Alors, nous prîmes quelques heures d’un repos dont nous avions tant besoin, et notre premier désir en nous éveillant fut de fuir ce triste lieu, car nous n’avions perdu le souvenir d’aucun des pénibles incidents de la nuit. Le premier coup d’œil jeté par la fenêtre changea notre résolution. Le paysage ardemment éclairé nous apparut austère et grandiose, digne de ce que nous avions entrevu du sommet du Gibla. Il nous promettait un excursion doublement intéressante : géologique, pour M. D., pittoresque pour moi. Quant au monastère, il gagne peu à la lumière du jour ; si elle lui ôte son aspect fantastique, elle montre dans une cruelle et brutale vérité ses rides, ses lézardes et ses dégradations. Quoiqu’un des plus anciens de la Valachie, il n’a rien gardé de sa première édification ; les bâtiments sont irréguliers, l’église est petite, sombre et croulante comme tout le reste. Je ne trouvai digne d’un croquis qu’un petit porche abritant deux jets d’une source qui paraît jouir d’une grande vénération. Deux colonnes en pierre grise verdâtre, assez finement sculptée, supportent une arcade sans style et un entablement rudimentaire ; une peinture sur fond d’or d’un dessin barbare et d’un coloris sauvage occupe le fond de la muraille au-dessus des jets de la source. C’est tout ce que l’art revendique à Cosia.
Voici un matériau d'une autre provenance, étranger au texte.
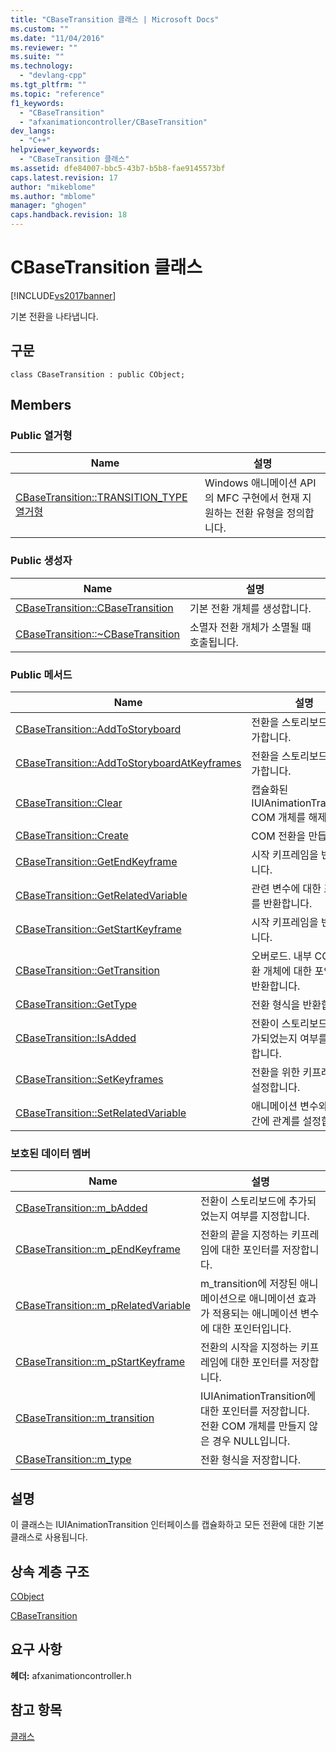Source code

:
 ```yaml
---
title: "CBaseTransition 클래스 | Microsoft Docs"
ms.custom: ""
ms.date: "11/04/2016"
ms.reviewer: ""
ms.suite: ""
ms.technology: 
  - "devlang-cpp"
ms.tgt_pltfrm: ""
ms.topic: "reference"
f1_keywords: 
  - "CBaseTransition"
  - "afxanimationcontroller/CBaseTransition"
dev_langs: 
  - "C++"
helpviewer_keywords: 
  - "CBaseTransition 클래스"
ms.assetid: dfe84007-bbc5-43b7-b5b8-fae9145573bf
caps.latest.revision: 17
author: "mikeblome"
ms.author: "mblome"
manager: "ghogen"
caps.handback.revision: 18
---
```

# CBaseTransition 클래스
[!INCLUDE[vs2017banner](../../assembler/inline/includes/vs2017banner.md)]

기본 전환을 나타냅니다.  
  
## 구문  
  
```  
class CBaseTransition : public CObject;  
```  
  
## Members  
  
### Public 열거형  
  
|Name|설명|  
|----------|--------|  
|[CBaseTransition::TRANSITION\_TYPE 열거형](../Topic/CBaseTransition::TRANSITION_TYPE%20Enumeration.md)|Windows 애니메이션 API의 MFC 구현에서 현재 지원하는 전환 유형을 정의합니다.|  
  
### Public 생성자  
  
|Name|설명|  
|----------|--------|  
|[CBaseTransition::CBaseTransition](../Topic/CBaseTransition::CBaseTransition.md)|기본 전환 개체를 생성합니다.|  
|[CBaseTransition::~CBaseTransition](../Topic/CBaseTransition::~CBaseTransition.md)|소멸자  전환 개체가 소멸될 때 호출됩니다.|  
  
### Public 메서드  
  
|Name|설명|  
|----------|--------|  
|[CBaseTransition::AddToStoryboard](../Topic/CBaseTransition::AddToStoryboard.md)|전환을 스토리보드에 추가합니다.|  
|[CBaseTransition::AddToStoryboardAtKeyframes](../Topic/CBaseTransition::AddToStoryboardAtKeyframes.md)|전환을 스토리보드에 추가합니다.|  
|[CBaseTransition::Clear](../Topic/CBaseTransition::Clear.md)|캡슐화된 IUIAnimationTransition COM 개체를 해제합니다.|  
|[CBaseTransition::Create](../Topic/CBaseTransition::Create.md)|COM 전환을 만듭니다.|  
|[CBaseTransition::GetEndKeyframe](../Topic/CBaseTransition::GetEndKeyframe.md)|시작 키프레임을 반환합니다.|  
|[CBaseTransition::GetRelatedVariable](../Topic/CBaseTransition::GetRelatedVariable.md)|관련 변수에 대한 포인터를 반환합니다.|  
|[CBaseTransition::GetStartKeyframe](../Topic/CBaseTransition::GetStartKeyframe.md)|시작 키프레임을 반환합니다.|  
|[CBaseTransition::GetTransition](../Topic/CBaseTransition::GetTransition.md)|오버로드.  내부 COM 전환 개체에 대한 포인터를 반환합니다.|  
|[CBaseTransition::GetType](../Topic/CBaseTransition::GetType.md)|전환 형식을 반환합니다.|  
|[CBaseTransition::IsAdded](../Topic/CBaseTransition::IsAdded.md)|전환이 스토리보드에 추가되었는지 여부를 지정합니다.|  
|[CBaseTransition::SetKeyframes](../Topic/CBaseTransition::SetKeyframes.md)|전환을 위한 키프레임을 설정합니다.|  
|[CBaseTransition::SetRelatedVariable](../Topic/CBaseTransition::SetRelatedVariable.md)|애니메이션 변수와 전환 간에 관계를 설정합니다.|  
  
### 보호된 데이터 멤버  
  
|Name|설명|  
|----------|--------|  
|[CBaseTransition::m\_bAdded](../Topic/CBaseTransition::m_bAdded.md)|전환이 스토리보드에 추가되었는지 여부를 지정합니다.|  
|[CBaseTransition::m\_pEndKeyframe](../Topic/CBaseTransition::m_pEndKeyframe.md)|전환의 끝을 지정하는 키프레임에 대한 포인터를 저장합니다.|  
|[CBaseTransition::m\_pRelatedVariable](../Topic/CBaseTransition::m_pRelatedVariable.md)|m\_transition에 저장된 애니메이션으로 애니메이션 효과가 적용되는 애니메이션 변수에 대한 포인터입니다.|  
|[CBaseTransition::m\_pStartKeyframe](../Topic/CBaseTransition::m_pStartKeyframe.md)|전환의 시작을 지정하는 키프레임에 대한 포인터를 저장합니다.|  
|[CBaseTransition::m\_transition](../Topic/CBaseTransition::m_transition.md)|IUIAnimationTransition에 대한 포인터를 저장합니다.  전환 COM 개체를 만들지 않은 경우 NULL입니다.|  
|[CBaseTransition::m\_type](../Topic/CBaseTransition::m_type.md)|전환 형식을 저장합니다.|  
  
## 설명  
 이 클래스는 IUIAnimationTransition 인터페이스를 캡슐화하고 모든 전환에 대한 기본 클래스로 사용됩니다.  
  
## 상속 계층 구조  
 [CObject](../../mfc/reference/cobject-class.md)  
  
 [CBaseTransition](../../mfc/reference/cbasetransition-class.md)  
  
## 요구 사항  
 **헤더:** afxanimationcontroller.h  
  
## 참고 항목  
 [클래스](../../mfc/reference/mfc-classes.md)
On ne vient guère à ce monastère que poussé comme nous par une curiosité mal inspirée ou pour boire des eaux sulfureuses et alcalines réputées excellentes pour certaines laides maladies dont on se cache moins ici que partout ailleurs. Les malades étaient peu nombreux lors de notre visite et appartenaient surtout aux classes les plus nécessiteuses.
J’aime à croire que c’est à l’état de pénurie momentané du monastère qu’ils devaient de camper sous les hangars et jusque dans les cours sur la paille, pèle-mêle avec les chevaux et les bœufs qui les avaient amenés, et qu’en des temps plus heureux l’hospitalité leur accorde davantage.
Un jeune fratre (novice) guida notre excursion dans la campagne. Il était, nous dit-on, fort versé dans les traditions romaines ; « la piétra lui Traïane » (la pierre de Trajan) située sur la rive opposée de l’Olto (l’Aluta des Romains) fut tout d’abord notre but.
L’Olto, qu’il nous fit traverser sur une frêle barque ressemblant à une pirogue indienne, peut avoir environ cinquante mètres de largeur ; ses eaux, tranquilles sur les bords, sont profondes dans le milieu du courant, où de gros blocs de rochers tombés de la montagne et ramassés par les crues les tourmentent et les enflent en courants torrentueux.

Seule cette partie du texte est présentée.